The soldering iron side accepts C115, C210, and C245 handles, which are common interchangeable handle types across the GSM repair tool ecosystem in Pakistan. This gives you flexibility to match the handle and tip to the job: a finer tip for delicate flex soldering, a heavier tip for ground shield and connector work, or a higher-wattage handle when you need faster recovery time on bigger joints. Because the handles heat up quickly, you are not standing around waiting for the iron to reach working temperature between jobs.
Operation status is shown through a color-changing indicator light, which tells you when the gun or iron is heating up and when it has reached the set temperature. This small detail removes the guesswork of touching the tip or hovering your hand near the nozzle to check readiness, which matters when you are working through a stack of boards during a busy day at the shop.
Both tools can run at the same time, or you can switch one off independently while the other stays active. This means a technician working solo on a hot air reflow does not need to leave the soldering iron idle and heating in the background if it is not needed for that step, which helps manage bench heat and reduces unnecessary power draw.

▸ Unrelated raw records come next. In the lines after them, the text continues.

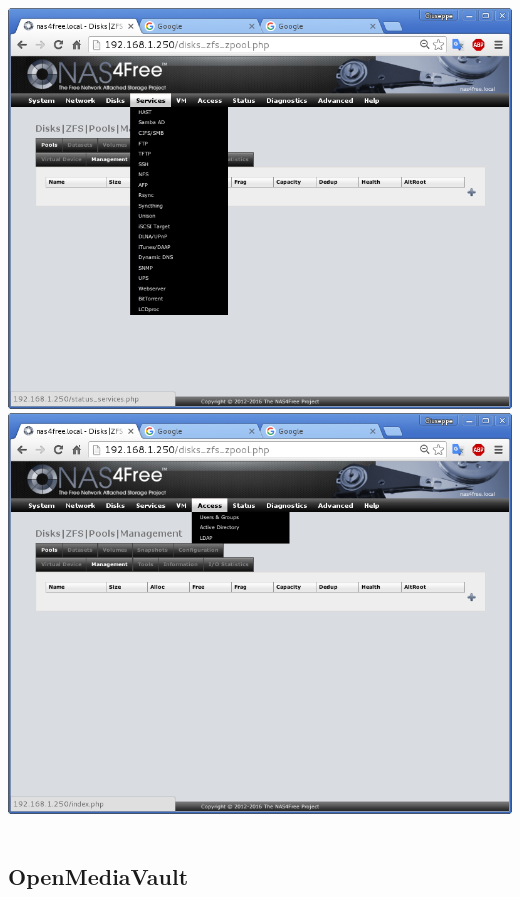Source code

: \documentclass[11pt,xcolor=table]{beamer}
\begin{document}
\begin{frame}
\begin{columns}
\begin{column}{0.48\textwidth}
			\includegraphics[width=\textwidth]{N4F/N4Fscr3.png}\\
			\vspace{3mm}
			\includegraphics[width=\textwidth]{N4F/N4Fscr4.png}\\
		\end{column}
	\end{columns}
\end{frame}

\subsection{OpenMediaVault}
\end{document}
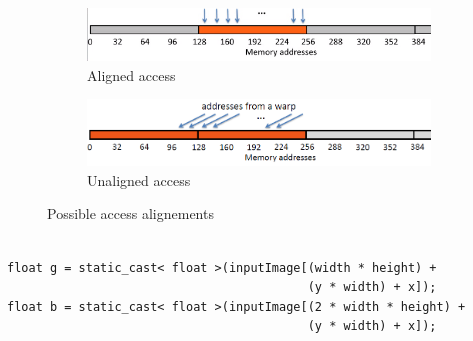 \documentclass[a4paper]{article}
\begin{document}
\begin{figure}[!ht]
\begin{subfigure}{0.5\textwidth}
\centering
\includegraphics[width=\linewidth]{caching}
\caption{Aligned access}
\label{fig:ca}
\end{subfigure}
\begin{subfigure}{0.5\textwidth}
\centering
\includegraphics[width=\linewidth]{caching2}
\caption{Unaligned access}
\label{fig:uca}
\end{subfigure}
\caption{Possible access alignements}
 \label{fig:ucca}
\end{figure}
\FloatBarrier

\begin{lstlisting}[label=div, caption=Unaligned accesses]

float g = static_cast< float >(inputImage[(width * height) +
                                          (y * width) + x]);
float b = static_cast< float >(inputImage[(2 * width * height) +
                                          (y * width) + x]);

\end{lstlisting}
\FloatBarrier
\end{document}
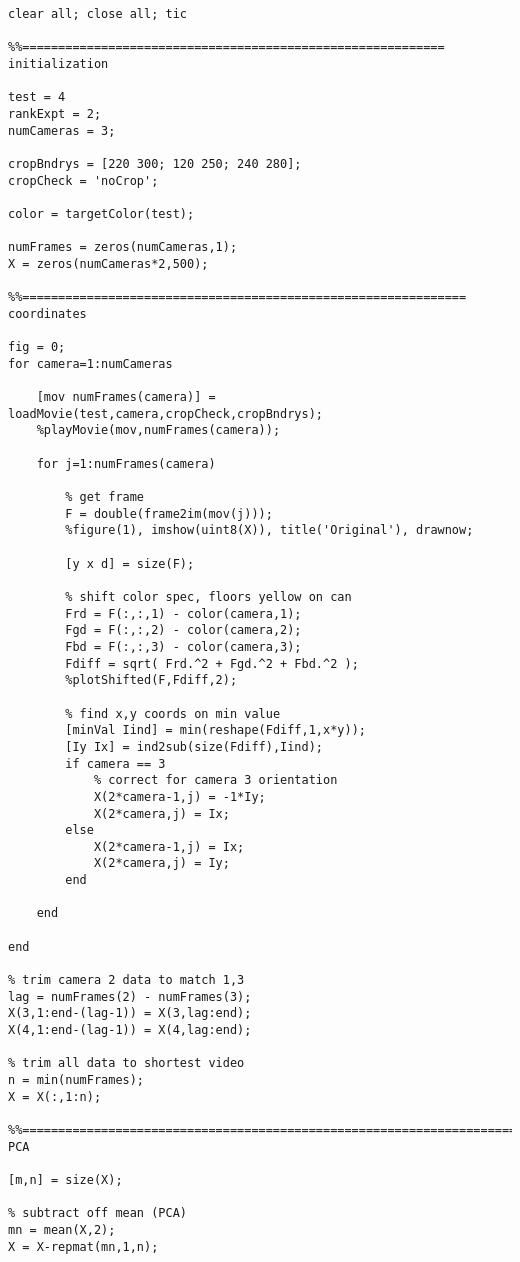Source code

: \begin{verbatim}
clear all; close all; tic

%%===========================================================     initialization

test = 4
rankExpt = 2;
numCameras = 3;

cropBndrys = [220 300; 120 250; 240 280];
cropCheck = 'noCrop';

color = targetColor(test);

numFrames = zeros(numCameras,1);
X = zeros(numCameras*2,500);

%%==============================================================     coordinates

fig = 0;
for camera=1:numCameras
	
    [mov numFrames(camera)] = loadMovie(test,camera,cropCheck,cropBndrys);
    %playMovie(mov,numFrames(camera));
	
    for j=1:numFrames(camera)

        % get frame
        F = double(frame2im(mov(j)));
        %figure(1), imshow(uint8(X)), title('Original'), drawnow;

        [y x d] = size(F);

        % shift color spec, floors yellow on can
        Frd = F(:,:,1) - color(camera,1);
        Fgd = F(:,:,2) - color(camera,2);
        Fbd = F(:,:,3) - color(camera,3);
        Fdiff = sqrt( Frd.^2 + Fgd.^2 + Fbd.^2 );
        %plotShifted(F,Fdiff,2);

        % find x,y coords on min value
        [minVal Iind] = min(reshape(Fdiff,1,x*y));
        [Iy Ix] = ind2sub(size(Fdiff),Iind);
        if camera == 3
            % correct for camera 3 orientation
            X(2*camera-1,j) = -1*Iy;
            X(2*camera,j) = Ix;
        else
            X(2*camera-1,j) = Ix;
            X(2*camera,j) = Iy;
        end

    end
	
end

% trim camera 2 data to match 1,3
lag = numFrames(2) - numFrames(3);
X(3,1:end-(lag-1)) = X(3,lag:end);
X(4,1:end-(lag-1)) = X(4,lag:end);

% trim all data to shortest video
n = min(numFrames);
X = X(:,1:n);

%%======================================================================     PCA

[m,n] = size(X);

% subtract off mean (PCA)
mn = mean(X,2);
X = X-repmat(mn,1,n);


\end{verbatim}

When the job is done, the magnetic sleep mode takes over. Placing the air gun handle and the soldering iron handle into their hibernation rack puts both into a low-power standby state automatically. This protects the heating elements from sitting at full temperature unattended, extends the life of the tips and nozzles, and keeps your bench safer between repairs, especially during a long shift handling charging issue, display problem, and network issue boards back to back.
For a GSM repair shop in Pakistan, the practical value of the 8624P comes down to bench space, setup time, and consistency. One station replaces two separate units, the channel memory cuts down repeated dial-turning, and the cold air mode adds protection that lower-end combo stations usually do not include. Whether you are reflowing a power IC on a hang on logo board, reseating a charging port, or doing routine jumper and connector repairs, the 8624P is built to handle that workflow within a single, organized footprint on your bench.